When we experience a trauma and are not able to process it, we often adopt a negative belief about ourselves in relation to the trauma. We then take this belief with us into other life events, and it can become the lens through which we see the world.
What Is Trauma?
For example, let’s say someone was in a bad car accident. In those moments of the accident, they felt and were unsafe. The belief they had about themselves might have been “I am not safe”.
This person was not able to process that traumatic accident, and brought that belief of “I am not safe” into other parts of their life so that when something triggers their trauma, they truly believe they are not safe, and make choices as such. This is, in itself, not a bad thing. It’s a basic human survival mechanism.

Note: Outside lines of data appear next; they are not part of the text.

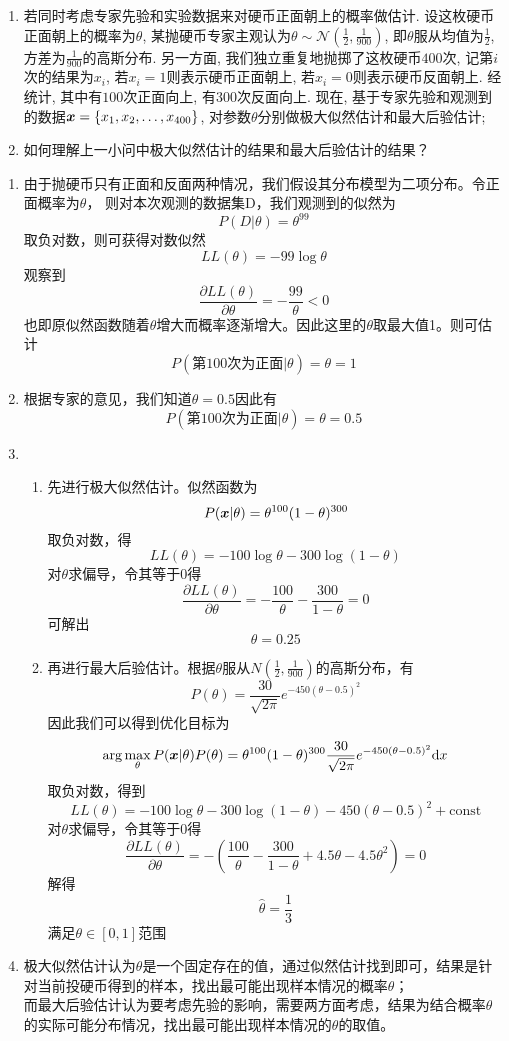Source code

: \documentclass[answers]{exam}  %
\begin{document}
\begin{questions}
\begin{enumerate}
	\item 若同时考虑专家先验和实验数据来对硬币正面朝上的概率做估计. 设这枚硬币正面朝上的概率为$\theta$, 某抛硬币专家主观认为$\theta\sim\mathcal{N}(\frac{1}{2}, \frac{1}{900})$, 即$\theta$服从均值为$\frac{1}{2}$, 方差为$\frac{1}{900}$的高斯分布. 另一方面, 我们独立重复地抛掷了这枚硬币$400$次, 记第$i$次的结果为$x_i$, 若$x_i=1$则表示硬币正面朝上, 若$x_i=0$则表示硬币反面朝上. 经统计, 其中有$100$次正面向上, 有$300$次反面向上. 现在, 基于专家先验和观测到的数据${\boldsymbol{x}}=\{x_1, x_2, \ldots, x_{400}\}$, 对参数$\theta$分别做极大似然估计和最大后验估计;
    
    \item 如何理解上一小问中极大似然估计的结果和最大后验估计的结果？
\end{enumerate}

\begin{solution}
	\begin{enumerate}
		\item 由于抛硬币只有正面和反面两种情况，我们假设其分布模型为二项分布。令正面概率为$\theta$，
		则对本次观测的数据集D，我们观测到的似然为
		\[P(D|\theta)=\theta^{99} \]
		取负对数，则可获得对数似然
		\[LL(\theta)=-99\log \theta \]
		观察到
		\[\frac{\partial LL(\theta)}{\partial \theta}=-\frac{99}{\theta}<0 \]
		也即原似然函数随着$\theta$增大而概率逐渐增大。因此这里的$\theta$取最大值1。则可估计
		\[P(\text{第100次为正面}|\theta)=\theta=1\]
		\item 根据专家的意见，我们知道$\theta=0.5$因此有
		\[P(\text{第100次为正面}|\theta)=\theta=0.5\]
		\item \begin{enumerate}
			\item 先进行极大似然估计。似然函数为
			\[P({\boldsymbol{x}}|\theta)=\theta^{100}(1-\theta)^{300} \]
			取负对数，得
			\[LL(\theta)=-100\log\theta-300\log(1-\theta) \]
			对$\theta$求偏导，令其等于0得
			\[\frac{\partial LL(\theta)}{\partial\theta}=-\frac{100}{\theta}-\frac{300}{1-\theta}=0 \]
			可解出
			\[\theta=0.25\]
			\item 再进行最大后验估计。根据$\theta$服从$N(\frac12,\frac1{900})$的高斯分布，有
			\[P(\theta)=\frac{30}{\sqrt{2\pi}}e^{-450(\theta-0.5)^2} \]
			因此我们可以得到优化目标为
			\[\arg\max_{\theta} P({\boldsymbol{x}}|\theta)P(\theta)=\theta^{100}(1-\theta)^{300}\frac{30}{\sqrt{2\pi}}e^{-450(\theta-0.5)^2}\text{d}x \]
			取负对数，得到
			\[LL(\theta)=-100\log\theta-300\log(1-\theta) - 450(\theta-0.5)^2 + \text{const}\]
			对$\theta$求偏导，令其等于0得
			\[\frac{\partial LL(\theta)}{\partial\theta}=-(\frac{100}{\theta}-\frac{300}{1-\theta}+4.5\theta-4.5\theta^2) =0 \]
			解得\[\hat\theta=\frac13\]满足$\theta\in[0,1]$范围
		\end{enumerate}
		\item 极大似然估计认为$\theta$是一个固定存在的值，通过似然估计找到即可，结果是针对当前投硬币得到的样本，找出最可能出现样本情况的概率$\theta$；\\
		而最大后验估计认为要考虑先验的影响，需要两方面考虑，结果为结合概率$\theta$的实际可能分布情况，找出最可能出现样本情况的$\theta$的取值。			
	\end{enumerate}
\end{solution}



\end{questions}
\end{document}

So maybe every time this person gets in a car, their heart starts pounding and they feel like they can’t breathe. They feel anxious and unsafe. They believe they are not safe, so they decide not to ride in that car. Or they do ride in the car but suffer from intense anxiety for the whole ride. Maybe this fear grows into something bigger. This is debilitating to their life.
Or, the trauma response might happen in a less obvious way. Maybe this same person has a relationship in their life in which they don’t feel safe, emotionally. Maybe their partner continuously minimizes their emotions. Maybe this person tries to tell their partner that they are feeling upset about something, and their partner tells them to just get over it. This doesn’t give the person a sense of safety from an emotional standpoint, and this can trigger the same sort of physiological, emotional, mental, and behavioral responses as riding in the car.
The person will find some way to cope with all of this. Often with unresolved trauma, coping skills can come in the form of substance abuse, self-harm, violence, betrayal to self or others, etc. This is debilitating to their life.
This is trauma.
This cycle could go on forever. This cycle is even passed down through generations.
But it doesn’t have to.
If trauma is allowed to be felt and heard in a supportive and nonjudgmental way, it can be healed.